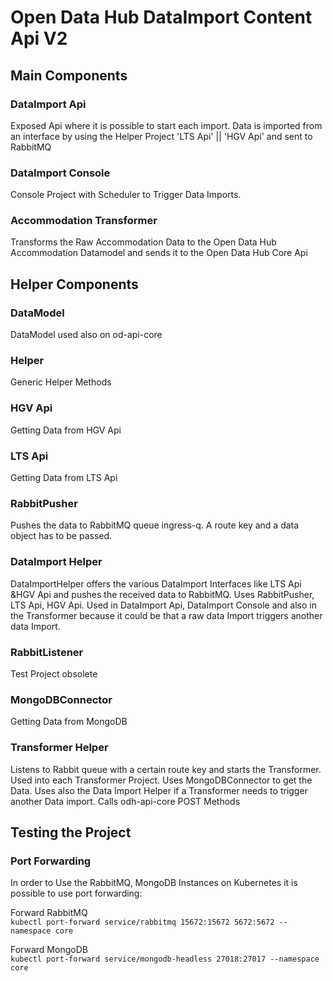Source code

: <!--
SPDX-FileCopyrightText: NOI Techpark <digital@noi.bz.it>

SPDX-License-Identifier: CC0-1.0
-->

# Open Data Hub DataImport Content Api V2

## Main Components

### DataImport Api

Exposed Api where it is possible to start each import.
Data is imported from an interface by using the Helper Project
'LTS Api' ||
'HGV Api'
and sent to RabbitMQ

### DataImport Console

Console Project with Scheduler to Trigger Data Imports.

### Accommodation Transformer

Transforms the Raw Accommodation Data to the Open Data Hub Accommodation Datamodel and sends it to the Open Data Hub Core Api

## Helper Components

### DataModel

DataModel used also on od-api-core

### Helper

Generic Helper Methods

### HGV Api

Getting Data from HGV Api

### LTS Api

Getting Data from LTS Api

### RabbitPusher

Pushes the data to RabbitMQ queue ingress-q. A route key and a data object has to be passed. 

### DataImport Helper

DataImportHelper offers the various DataImport Interfaces like LTS Api &HGV Api and pushes the received data to RabbitMQ. Uses RabbitPusher, LTS Api, HGV Api.
Used in DataImport Api, DataImport Console and also in the Transformer because it could be that a raw data Import triggers another data Import.

### RabbitListener

Test Project obsolete

### MongoDBConnector

Getting Data from MongoDB

### Transformer Helper

Listens to Rabbit queue with a certain route key and starts the Transformer. Used into each Transformer Project. Uses MongoDBConnector to get the Data. Uses also the Data Import Helper if a Transformer needs to trigger another Data import. 
Calls odh-api-core POST Methods

## Testing the Project

### Port Forwarding 

In order to Use the RabbitMQ, MongoDB Instances on Kubernetes it is possible to use port forwarding:

Forward RabbitMQ  
`kubectl port-forward service/rabbitmq 15672:15672 5672:5672 --namespace core`

Forward MongoDB  
`kubectl port-forward service/mongodb-headless 27018:27017 --namespace core`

Exercise: Transcribe exactly and only the lines from the top of the records through the line containing "### Accommodation Transformer", inclusive, and do not copy the pictures.

Answer:
Source code

: <!--
SPDX-FileCopyrightText: NOI Techpark <digital@noi.bz.it>

SPDX-License-Identifier: CC0-1.0
-->

# Open Data Hub DataImport Content Api V2

## Main Components

### DataImport Api

Exposed Api where it is possible to start each import.
Data is imported from an interface by using the Helper Project
'LTS Api' ||
'HGV Api'
and sent to RabbitMQ

### DataImport Console

Console Project with Scheduler to Trigger Data Imports.

### Accommodation Transformer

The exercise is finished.